REQUIRED WORK ::
Across the records that follow, determine how many lines contain "data" and give only the resulting number.

::: INPUT RECORDS

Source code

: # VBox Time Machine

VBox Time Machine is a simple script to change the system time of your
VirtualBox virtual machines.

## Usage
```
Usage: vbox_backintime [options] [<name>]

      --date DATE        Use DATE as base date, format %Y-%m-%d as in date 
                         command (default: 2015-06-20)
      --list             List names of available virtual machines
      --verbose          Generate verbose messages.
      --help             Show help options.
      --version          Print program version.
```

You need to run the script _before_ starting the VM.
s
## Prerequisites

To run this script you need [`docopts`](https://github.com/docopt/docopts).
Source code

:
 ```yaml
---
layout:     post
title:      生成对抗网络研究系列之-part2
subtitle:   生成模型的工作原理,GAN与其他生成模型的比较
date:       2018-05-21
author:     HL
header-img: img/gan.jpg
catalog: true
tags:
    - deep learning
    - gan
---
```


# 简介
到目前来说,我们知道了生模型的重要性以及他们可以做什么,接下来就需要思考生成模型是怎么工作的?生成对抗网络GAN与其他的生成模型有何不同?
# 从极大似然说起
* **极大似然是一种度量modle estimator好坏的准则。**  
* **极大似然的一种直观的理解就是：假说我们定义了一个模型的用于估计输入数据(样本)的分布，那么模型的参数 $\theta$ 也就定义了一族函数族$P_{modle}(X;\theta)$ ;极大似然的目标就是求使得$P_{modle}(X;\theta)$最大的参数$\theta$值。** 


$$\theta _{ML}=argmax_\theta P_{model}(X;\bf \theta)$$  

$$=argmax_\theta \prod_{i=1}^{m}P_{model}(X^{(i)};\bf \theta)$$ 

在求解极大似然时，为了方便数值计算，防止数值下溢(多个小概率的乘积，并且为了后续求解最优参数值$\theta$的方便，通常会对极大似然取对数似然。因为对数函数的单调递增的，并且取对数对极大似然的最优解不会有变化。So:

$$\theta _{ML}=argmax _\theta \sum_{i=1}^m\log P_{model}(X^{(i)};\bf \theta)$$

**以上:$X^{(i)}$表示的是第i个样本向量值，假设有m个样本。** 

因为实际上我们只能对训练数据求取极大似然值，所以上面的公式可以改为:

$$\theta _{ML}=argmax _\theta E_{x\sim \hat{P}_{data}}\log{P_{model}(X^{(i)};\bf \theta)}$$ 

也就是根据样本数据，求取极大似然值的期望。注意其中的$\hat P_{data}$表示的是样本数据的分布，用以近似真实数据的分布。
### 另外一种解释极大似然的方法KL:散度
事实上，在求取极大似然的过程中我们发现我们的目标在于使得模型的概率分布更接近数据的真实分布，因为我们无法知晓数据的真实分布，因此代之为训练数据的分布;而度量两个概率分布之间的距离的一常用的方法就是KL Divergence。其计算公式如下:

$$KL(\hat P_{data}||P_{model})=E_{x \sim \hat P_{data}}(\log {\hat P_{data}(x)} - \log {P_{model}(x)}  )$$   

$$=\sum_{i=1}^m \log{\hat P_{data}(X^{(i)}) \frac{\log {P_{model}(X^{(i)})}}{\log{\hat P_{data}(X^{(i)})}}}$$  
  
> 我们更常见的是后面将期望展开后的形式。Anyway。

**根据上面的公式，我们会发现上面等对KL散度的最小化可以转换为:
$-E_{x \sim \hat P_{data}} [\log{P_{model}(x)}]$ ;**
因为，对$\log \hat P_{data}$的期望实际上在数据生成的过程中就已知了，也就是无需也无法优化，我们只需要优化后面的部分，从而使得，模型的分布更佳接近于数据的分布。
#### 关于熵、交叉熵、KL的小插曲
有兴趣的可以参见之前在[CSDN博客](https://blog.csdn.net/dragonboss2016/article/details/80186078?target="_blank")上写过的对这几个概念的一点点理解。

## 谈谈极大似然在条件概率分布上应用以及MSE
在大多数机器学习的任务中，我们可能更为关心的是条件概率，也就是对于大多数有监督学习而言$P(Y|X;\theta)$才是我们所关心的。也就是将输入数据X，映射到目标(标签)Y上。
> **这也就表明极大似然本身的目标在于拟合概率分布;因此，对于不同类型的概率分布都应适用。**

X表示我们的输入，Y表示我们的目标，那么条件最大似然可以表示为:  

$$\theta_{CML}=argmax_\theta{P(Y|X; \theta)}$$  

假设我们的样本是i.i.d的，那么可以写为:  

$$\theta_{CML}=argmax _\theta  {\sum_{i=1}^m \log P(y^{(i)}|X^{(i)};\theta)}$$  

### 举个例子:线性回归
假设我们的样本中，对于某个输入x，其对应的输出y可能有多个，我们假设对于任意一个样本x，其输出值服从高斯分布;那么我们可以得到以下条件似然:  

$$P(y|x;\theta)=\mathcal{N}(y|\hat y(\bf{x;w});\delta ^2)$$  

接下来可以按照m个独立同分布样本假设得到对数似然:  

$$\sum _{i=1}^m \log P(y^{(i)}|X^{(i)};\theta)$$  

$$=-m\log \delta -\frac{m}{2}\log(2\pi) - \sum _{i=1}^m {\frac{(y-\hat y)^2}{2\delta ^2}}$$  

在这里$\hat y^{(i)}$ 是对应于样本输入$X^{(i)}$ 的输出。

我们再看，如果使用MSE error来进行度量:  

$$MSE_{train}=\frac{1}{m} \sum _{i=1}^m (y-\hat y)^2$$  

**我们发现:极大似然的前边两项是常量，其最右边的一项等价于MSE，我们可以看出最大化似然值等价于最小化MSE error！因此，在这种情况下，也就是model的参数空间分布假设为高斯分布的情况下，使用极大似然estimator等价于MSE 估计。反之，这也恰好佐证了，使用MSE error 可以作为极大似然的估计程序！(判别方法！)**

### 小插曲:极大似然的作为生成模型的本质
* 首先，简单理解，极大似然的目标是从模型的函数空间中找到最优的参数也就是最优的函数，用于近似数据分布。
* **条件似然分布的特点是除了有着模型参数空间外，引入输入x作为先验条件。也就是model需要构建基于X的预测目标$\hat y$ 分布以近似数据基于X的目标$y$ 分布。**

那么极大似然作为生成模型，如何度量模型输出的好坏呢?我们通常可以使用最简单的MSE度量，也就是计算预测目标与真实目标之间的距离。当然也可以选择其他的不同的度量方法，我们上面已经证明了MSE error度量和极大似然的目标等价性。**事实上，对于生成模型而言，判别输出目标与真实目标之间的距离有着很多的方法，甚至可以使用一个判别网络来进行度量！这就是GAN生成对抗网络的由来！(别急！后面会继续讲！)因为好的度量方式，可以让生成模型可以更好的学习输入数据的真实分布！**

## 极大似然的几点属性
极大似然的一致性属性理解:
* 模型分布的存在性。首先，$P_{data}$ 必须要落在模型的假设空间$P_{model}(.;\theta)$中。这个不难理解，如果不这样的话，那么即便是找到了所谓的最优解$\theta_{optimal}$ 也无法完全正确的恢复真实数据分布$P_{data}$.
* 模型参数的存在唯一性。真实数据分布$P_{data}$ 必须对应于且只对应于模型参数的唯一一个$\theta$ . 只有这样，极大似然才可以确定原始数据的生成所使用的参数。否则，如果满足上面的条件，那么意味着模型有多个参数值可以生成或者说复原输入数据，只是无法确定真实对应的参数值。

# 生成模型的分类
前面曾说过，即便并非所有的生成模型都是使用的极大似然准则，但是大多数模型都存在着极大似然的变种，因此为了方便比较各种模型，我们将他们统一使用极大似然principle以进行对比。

::::::

TASK RESPONSE ::
8